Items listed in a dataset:
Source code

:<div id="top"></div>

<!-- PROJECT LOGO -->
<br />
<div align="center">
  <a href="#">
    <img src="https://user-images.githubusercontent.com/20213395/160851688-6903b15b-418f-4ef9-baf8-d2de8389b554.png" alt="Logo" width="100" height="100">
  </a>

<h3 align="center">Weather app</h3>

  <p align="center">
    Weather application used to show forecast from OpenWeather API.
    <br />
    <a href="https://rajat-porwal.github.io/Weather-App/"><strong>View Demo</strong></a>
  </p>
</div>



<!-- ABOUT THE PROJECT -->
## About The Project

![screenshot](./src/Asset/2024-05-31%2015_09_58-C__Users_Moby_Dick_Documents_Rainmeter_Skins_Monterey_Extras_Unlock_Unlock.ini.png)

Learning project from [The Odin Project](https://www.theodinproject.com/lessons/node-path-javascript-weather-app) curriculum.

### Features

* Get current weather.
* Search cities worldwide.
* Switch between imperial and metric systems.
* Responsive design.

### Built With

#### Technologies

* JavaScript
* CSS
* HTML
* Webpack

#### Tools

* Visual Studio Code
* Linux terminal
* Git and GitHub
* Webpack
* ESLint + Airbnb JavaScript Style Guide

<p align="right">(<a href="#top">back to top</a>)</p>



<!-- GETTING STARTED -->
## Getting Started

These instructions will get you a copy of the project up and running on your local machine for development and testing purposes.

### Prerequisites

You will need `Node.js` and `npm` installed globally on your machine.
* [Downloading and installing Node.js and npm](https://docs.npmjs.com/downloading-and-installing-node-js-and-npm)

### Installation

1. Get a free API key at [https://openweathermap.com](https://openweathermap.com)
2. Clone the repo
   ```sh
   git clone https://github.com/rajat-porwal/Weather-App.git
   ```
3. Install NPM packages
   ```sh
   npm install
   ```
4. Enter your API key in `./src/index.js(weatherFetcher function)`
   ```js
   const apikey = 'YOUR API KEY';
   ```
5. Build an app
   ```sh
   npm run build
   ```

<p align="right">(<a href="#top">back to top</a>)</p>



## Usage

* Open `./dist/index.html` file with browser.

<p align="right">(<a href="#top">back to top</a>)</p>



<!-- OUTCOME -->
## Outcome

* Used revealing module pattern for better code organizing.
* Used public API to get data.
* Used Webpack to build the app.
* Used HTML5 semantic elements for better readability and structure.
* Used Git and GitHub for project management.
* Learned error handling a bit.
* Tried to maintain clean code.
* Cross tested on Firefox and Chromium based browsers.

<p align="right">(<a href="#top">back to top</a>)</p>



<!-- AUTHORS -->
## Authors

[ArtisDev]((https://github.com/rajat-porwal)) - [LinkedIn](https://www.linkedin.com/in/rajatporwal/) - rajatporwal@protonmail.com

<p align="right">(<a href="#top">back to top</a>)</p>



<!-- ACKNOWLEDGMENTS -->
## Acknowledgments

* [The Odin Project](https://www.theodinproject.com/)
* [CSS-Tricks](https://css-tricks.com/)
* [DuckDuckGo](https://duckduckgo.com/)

■ WHAT TO WORK ON
Among the lines above, please find those with "rajat" and copy them.

■ EXERCISE OUTPUT
    <a href="https://rajat-porwal.github.io/Weather-App/"><strong>View Demo</strong></a>
   git clone https://github.com/rajat-porwal/Weather-App.git
[ArtisDev]((https://github.com/rajat-porwal)) - [LinkedIn](https://www.linkedin.com/in/rajatporwal/) - rajatporwal@protonmail.com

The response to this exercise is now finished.